▶ _TASK TO COMPLETE_
Below are the records; print them all without any alteration.

------ GIVEN DATA ------

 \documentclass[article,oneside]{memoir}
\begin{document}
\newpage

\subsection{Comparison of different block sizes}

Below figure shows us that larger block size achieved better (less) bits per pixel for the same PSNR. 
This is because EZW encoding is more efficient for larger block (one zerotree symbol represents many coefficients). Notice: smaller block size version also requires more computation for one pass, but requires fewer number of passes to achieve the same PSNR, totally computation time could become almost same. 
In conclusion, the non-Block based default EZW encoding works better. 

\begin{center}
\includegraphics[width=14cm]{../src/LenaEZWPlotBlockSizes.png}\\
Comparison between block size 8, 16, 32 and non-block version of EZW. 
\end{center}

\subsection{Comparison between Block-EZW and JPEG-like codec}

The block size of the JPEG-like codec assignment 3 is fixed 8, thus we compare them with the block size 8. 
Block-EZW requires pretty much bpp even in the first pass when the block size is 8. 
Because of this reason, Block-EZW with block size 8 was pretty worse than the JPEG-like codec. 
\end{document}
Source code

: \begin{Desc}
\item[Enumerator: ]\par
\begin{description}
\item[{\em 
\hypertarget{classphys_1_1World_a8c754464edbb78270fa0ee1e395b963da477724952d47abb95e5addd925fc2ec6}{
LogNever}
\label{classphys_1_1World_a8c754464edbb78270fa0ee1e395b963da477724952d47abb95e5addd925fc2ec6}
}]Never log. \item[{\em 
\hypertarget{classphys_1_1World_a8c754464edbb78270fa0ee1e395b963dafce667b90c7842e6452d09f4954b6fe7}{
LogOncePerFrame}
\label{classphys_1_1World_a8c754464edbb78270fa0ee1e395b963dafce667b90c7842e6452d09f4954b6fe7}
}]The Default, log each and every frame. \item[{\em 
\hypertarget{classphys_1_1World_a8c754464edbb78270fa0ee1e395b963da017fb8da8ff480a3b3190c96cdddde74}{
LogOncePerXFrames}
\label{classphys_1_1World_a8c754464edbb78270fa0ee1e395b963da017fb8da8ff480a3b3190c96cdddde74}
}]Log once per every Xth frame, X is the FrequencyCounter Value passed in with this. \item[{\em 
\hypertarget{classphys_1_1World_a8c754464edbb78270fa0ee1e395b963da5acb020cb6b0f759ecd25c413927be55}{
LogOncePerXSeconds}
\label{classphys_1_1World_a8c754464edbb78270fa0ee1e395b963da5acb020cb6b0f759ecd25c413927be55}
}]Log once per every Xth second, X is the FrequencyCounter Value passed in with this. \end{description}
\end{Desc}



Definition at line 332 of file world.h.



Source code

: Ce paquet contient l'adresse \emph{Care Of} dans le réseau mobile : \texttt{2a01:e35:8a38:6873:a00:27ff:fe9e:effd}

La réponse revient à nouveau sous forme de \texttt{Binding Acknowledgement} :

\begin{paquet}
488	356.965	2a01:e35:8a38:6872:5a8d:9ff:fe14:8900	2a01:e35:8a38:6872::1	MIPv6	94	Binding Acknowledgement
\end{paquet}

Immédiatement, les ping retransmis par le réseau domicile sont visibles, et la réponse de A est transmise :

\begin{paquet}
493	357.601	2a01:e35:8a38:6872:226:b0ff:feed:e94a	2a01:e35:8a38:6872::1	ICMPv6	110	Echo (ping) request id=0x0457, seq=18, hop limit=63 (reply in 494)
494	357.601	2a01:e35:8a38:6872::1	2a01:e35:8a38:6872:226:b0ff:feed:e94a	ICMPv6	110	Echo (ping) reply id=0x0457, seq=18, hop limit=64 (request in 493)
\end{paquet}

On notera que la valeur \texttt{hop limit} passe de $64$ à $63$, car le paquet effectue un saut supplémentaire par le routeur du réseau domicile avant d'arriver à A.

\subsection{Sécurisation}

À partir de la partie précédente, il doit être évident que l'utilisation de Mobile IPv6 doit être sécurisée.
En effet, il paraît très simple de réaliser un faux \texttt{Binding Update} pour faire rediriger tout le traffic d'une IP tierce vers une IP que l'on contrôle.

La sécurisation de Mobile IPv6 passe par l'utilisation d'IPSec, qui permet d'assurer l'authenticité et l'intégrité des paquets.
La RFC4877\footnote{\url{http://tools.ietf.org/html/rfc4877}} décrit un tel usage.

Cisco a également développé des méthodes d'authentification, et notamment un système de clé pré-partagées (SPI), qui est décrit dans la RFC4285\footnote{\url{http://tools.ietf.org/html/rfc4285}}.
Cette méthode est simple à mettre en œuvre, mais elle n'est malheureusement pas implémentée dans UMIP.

------

▶ _ANSWER TO THIS EXERCISE_
 \documentclass[article,oneside]{memoir}
\begin{document}
\newpage

\subsection{Comparison of different block sizes}

Below figure shows us that larger block size achieved better (less) bits per pixel for the same PSNR. 
This is because EZW encoding is more efficient for larger block (one zerotree symbol represents many coefficients). Notice: smaller block size version also requires more computation for one pass, but requires fewer number of passes to achieve the same PSNR, totally computation time could become almost same. 
In conclusion, the non-Block based default EZW encoding works better. 

\begin{center}
\includegraphics[width=14cm]{../src/LenaEZWPlotBlockSizes.png}\\
Comparison between block size 8, 16, 32 and non-block version of EZW. 
\end{center}

\subsection{Comparison between Block-EZW and JPEG-like codec}

The block size of the JPEG-like codec assignment 3 is fixed 8, thus we compare them with the block size 8. 
Block-EZW requires pretty much bpp even in the first pass when the block size is 8. 
Because of this reason, Block-EZW with block size 8 was pretty worse than the JPEG-like codec. 
\end{document}
Source code

: \begin{Desc}
\item[Enumerator: ]\par
\begin{description}
\item[{\em 
\hypertarget{classphys_1_1World_a8c754464edbb78270fa0ee1e395b963da477724952d47abb95e5addd925fc2ec6}{
LogNever}
\label{classphys_1_1World_a8c754464edbb78270fa0ee1e395b963da477724952d47abb95e5addd925fc2ec6}
}]Never log. \item[{\em 
\hypertarget{classphys_1_1World_a8c754464edbb78270fa0ee1e395b963dafce667b90c7842e6452d09f4954b6fe7}{
LogOncePerFrame}
\label{classphys_1_1World_a8c754464edbb78270fa0ee1e395b963dafce667b90c7842e6452d09f4954b6fe7}
}]The Default, log each and every frame. \item[{\em 
\hypertarget{classphys_1_1World_a8c754464edbb78270fa0ee1e395b963da017fb8da8ff480a3b3190c96cdddde74}{
LogOncePerXFrames}
\label{classphys_1_1World_a8c754464edbb78270fa0ee1e395b963da017fb8da8ff480a3b3190c96cdddde74}
}]Log once per every Xth frame, X is the FrequencyCounter Value passed in with this. \item[{\em 
\hypertarget{classphys_1_1World_a8c754464edbb78270fa0ee1e395b963da5acb020cb6b0f759ecd25c413927be55}{
LogOncePerXSeconds}
\label{classphys_1_1World_a8c754464edbb78270fa0ee1e395b963da5acb020cb6b0f759ecd25c413927be55}
}]Log once per every Xth second, X is the FrequencyCounter Value passed in with this. \end{description}
\end{Desc}



Definition at line 332 of file world.h.



Source code

: Ce paquet contient l'adresse \emph{Care Of} dans le réseau mobile : \texttt{2a01:e35:8a38:6873:a00:27ff:fe9e:effd}

La réponse revient à nouveau sous forme de \texttt{Binding Acknowledgement} :

\begin{paquet}
488	356.965	2a01:e35:8a38:6872:5a8d:9ff:fe14:8900	2a01:e35:8a38:6872::1	MIPv6	94	Binding Acknowledgement
\end{paquet}

Immédiatement, les ping retransmis par le réseau domicile sont visibles, et la réponse de A est transmise :

\begin{paquet}
493	357.601	2a01:e35:8a38:6872:226:b0ff:feed:e94a	2a01:e35:8a38:6872::1	ICMPv6	110	Echo (ping) request id=0x0457, seq=18, hop limit=63 (reply in 494)
494	357.601	2a01:e35:8a38:6872::1	2a01:e35:8a38:6872:226:b0ff:feed:e94a	ICMPv6	110	Echo (ping) reply id=0x0457, seq=18, hop limit=64 (request in 493)
\end{paquet}

On notera que la valeur \texttt{hop limit} passe de $64$ à $63$, car le paquet effectue un saut supplémentaire par le routeur du réseau domicile avant d'arriver à A.

\subsection{Sécurisation}

À partir de la partie précédente, il doit être évident que l'utilisation de Mobile IPv6 doit être sécurisée.
En effet, il paraît très simple de réaliser un faux \texttt{Binding Update} pour faire rediriger tout le traffic d'une IP tierce vers une IP que l'on contrôle.

La sécurisation de Mobile IPv6 passe par l'utilisation d'IPSec, qui permet d'assurer l'authenticité et l'intégrité des paquets.
La RFC4877\footnote{\url{http://tools.ietf.org/html/rfc4877}} décrit un tel usage.

Cisco a également développé des méthodes d'authentification, et notamment un système de clé pré-partagées (SPI), qui est décrit dans la RFC4285\footnote{\url{http://tools.ietf.org/html/rfc4285}}.
Cette méthode est simple à mettre en œuvre, mais elle n'est malheureusement pas implémentée dans UMIP.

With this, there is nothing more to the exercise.